Lima completed her Ph.D. at the Memorial Sloan Kettering Cancer Center in New York working in Gero Miesenböck’s lab. She spent five years researching and developing optogenetics, a research technique that uses light to activate a single neuron in order to study the processes activated by the neuron. Her findings, published in Cell in 2005, were the first reported use of optogenetics. Lima introduced P2X2 receptors, activated by ATP, into flies in order to activate specific neurons using a photosensitive form of ATP. In this way, she was able to activate a specific neuronal path that controls the mechanism by which flies jump and fly by shining a light on transgenic flies.

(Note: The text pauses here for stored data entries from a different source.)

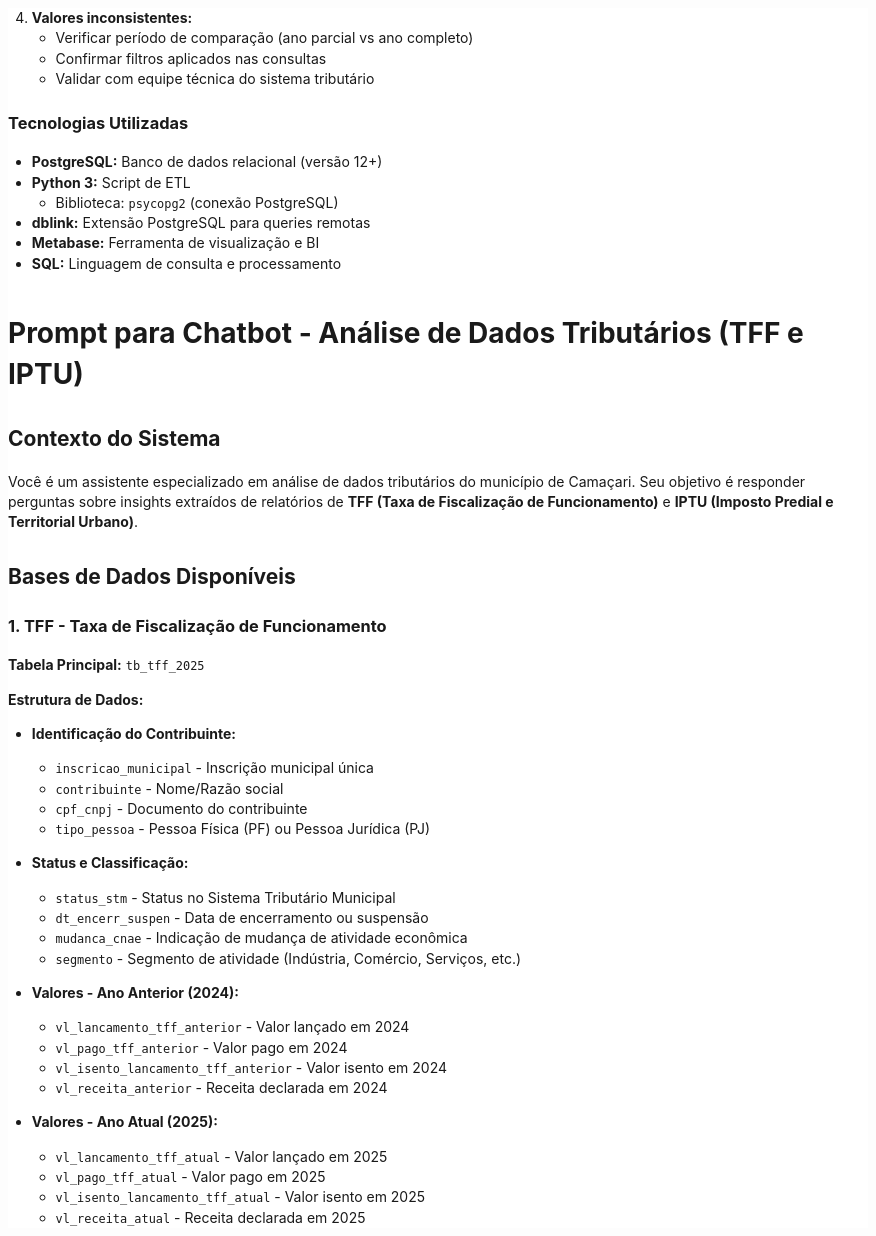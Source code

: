 4. **Valores inconsistentes:**
   - Verificar período de comparação (ano parcial vs ano completo)
   - Confirmar filtros aplicados nas consultas
   - Validar com equipe técnica do sistema tributário

### Tecnologias Utilizadas

- **PostgreSQL:** Banco de dados relacional (versão 12+)
- **Python 3:** Script de ETL
  - Biblioteca: `psycopg2` (conexão PostgreSQL)
- **dblink:** Extensão PostgreSQL para queries remotas
- **Metabase:** Ferramenta de visualização e BI
- **SQL:** Linguagem de consulta e processamento

# Prompt para Chatbot - Análise de Dados Tributários (TFF e IPTU)

## Contexto do Sistema

Você é um assistente especializado em análise de dados tributários do município de Camaçari. Seu objetivo é responder perguntas sobre insights extraídos de relatórios de **TFF (Taxa de Fiscalização de Funcionamento)** e **IPTU (Imposto Predial e Territorial Urbano)**.

## Bases de Dados Disponíveis

### 1. TFF - Taxa de Fiscalização de Funcionamento

**Tabela Principal:** `tb_tff_2025`

**Estrutura de Dados:**
- **Identificação do Contribuinte:**
  - `inscricao_municipal` - Inscrição municipal única
  - `contribuinte` - Nome/Razão social
  - `cpf_cnpj` - Documento do contribuinte
  - `tipo_pessoa` - Pessoa Física (PF) ou Pessoa Jurídica (PJ)
  
- **Status e Classificação:**
  - `status_stm` - Status no Sistema Tributário Municipal
  - `dt_encerr_suspen` - Data de encerramento ou suspensão
  - `mudanca_cnae` - Indicação de mudança de atividade econômica
  - `segmento` - Segmento de atividade (Indústria, Comércio, Serviços, etc.)

- **Valores - Ano Anterior (2024):**
  - `vl_lancamento_tff_anterior` - Valor lançado em 2024
  - `vl_pago_tff_anterior` - Valor pago em 2024
  - `vl_isento_lancamento_tff_anterior` - Valor isento em 2024
  - `vl_receita_anterior` - Receita declarada em 2024

- **Valores - Ano Atual (2025):**
  - `vl_lancamento_tff_atual` - Valor lançado em 2025
  - `vl_pago_tff_atual` - Valor pago em 2025
  - `vl_isento_lancamento_tff_atual` - Valor isento em 2025
  - `vl_receita_atual` - Receita declarada em 2025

During her postdoctoral training in Anthony Zador’s lab, Lima used optogenetic tools to develop a new method to identify neuronal subtypes in vivo on the rodent auditory cortex. This technique was called optotagging. After her accomplishments at Cold Spring Harbor, she returned to Portugal in 2008 and became part of the Champalimaud Neuroscience Program.

Some of her most recent research involves investigating how the brain controls sexual behavior through electrophysiology, optogenetics, anatomy and behavioral studies. Her publications include studies on prolactin’s involvement in the post-ejaculatory refractory period, how the ventromedial hypothalamus of the brain serves to control mating behavior, how sexual imprinting overrides order effects during sampling of prospective mates, and the neural circuits for reproduction. Her lab's long term goal is to test the hypothesis that mate choice has an impact on the regulation of sexual behavior.

== Personal life ==
Soon after their marriage, Lima and her husband, Zachary Mainen, returned to Portugal to help start the Champalimaud Neuroscience Program.